I have prepared a folder online for the two systems and for acemd2 and acemd3, containing: the inputs ('generators' folder), the adaptive.py script, and plots with the respective RMSDs vs. time. You can compare them directly here:
https://drive.google.com/drive/folders/1gxjq9OjqbCE86EI4PvhqCZfXUXzbQC49?usp=sharing

I really don't know what else to compare and how to explain the different behaviors.
The approximate dissociation time is a crucial information in this study, and I cannot proceed using AceMD3 without making sure that the differences found are due only to the systems and not the methods.
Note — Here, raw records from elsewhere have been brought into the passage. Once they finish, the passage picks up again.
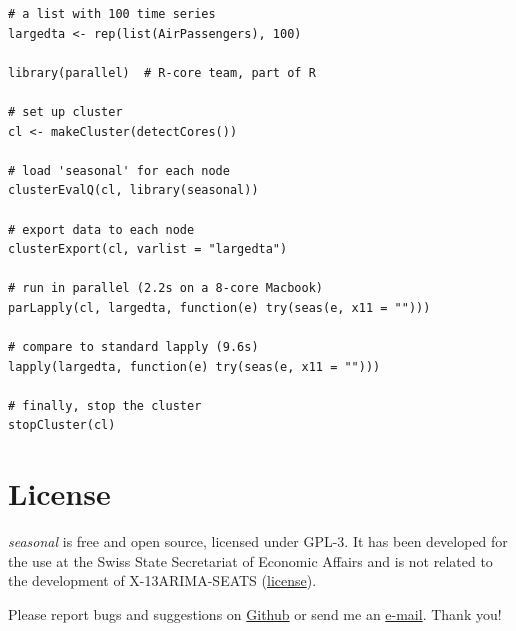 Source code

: \begin{verbatim}
# a list with 100 time series
largedta <- rep(list(AirPassengers), 100)

library(parallel)  # R-core team, part of R 

# set up cluster
cl <- makeCluster(detectCores())

# load 'seasonal' for each node
clusterEvalQ(cl, library(seasonal))

# export data to each node
clusterExport(cl, varlist = "largedta")

# run in parallel (2.2s on a 8-core Macbook)
parLapply(cl, largedta, function(e) try(seas(e, x11 = "")))

# compare to standard lapply (9.6s)
lapply(largedta, function(e) try(seas(e, x11 = "")))

# finally, stop the cluster
stopCluster(cl)
\end{verbatim}

\section{License}\label{license}

\emph{seasonal} is free and open source, licensed under GPL-3. It has
been developed for the use at the Swiss State Secretariat of Economic
Affairs and is not related to the development of X-13ARIMA-SEATS
(\href{https://www.census.gov/srd/www/disclaimer.html}{license}).

Please report bugs and suggestions on
\href{https://github.com/christophsax/seasonal}{Github} or send me an
\href{mailto:christoph.sax@gmail.com}{e-mail}. Thank you!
Thank you so much in advance for you help.

@giadefa
Copy link
Contributor

giadefa commented May 2, 2024 via email

@smar966
Copy link
Author

smar966 commented May 3, 2024

Hi Gianni.
We are using a quite recent implementation, installed last October.
I understand what you mean. The only problem is that this is a long project, and I have most data generated with the old version. However, it has been deprecated and it can no longer run on the newer GPUs - so we are becoming more and more limited. This is why I'm trying to move to the newer version, but I'm struggling with these issues...

@giadefa
Copy link
Contributor

giadefa commented May 6, 2024 via email

@smar966
Copy link
Author

smar966 commented May 6, 2024

Ohh really?!! Would it be different enough to provide incorrect MD simulations? this is important because most of my colleagues are currently running their adaptive simulations with 'acemd3'.

@giadefa
Copy link
Contributor

giadefa commented May 6, 2024 via email

@stefdoerr
Copy link
Contributor

stefdoerr commented May 6, 2024

I will insist though that the difference is not in ACEMD. The forcefield energies and forces have been compared between ACEMD2/3 and they were consistent and as far as I know no major bugs were fixed other than adding new features.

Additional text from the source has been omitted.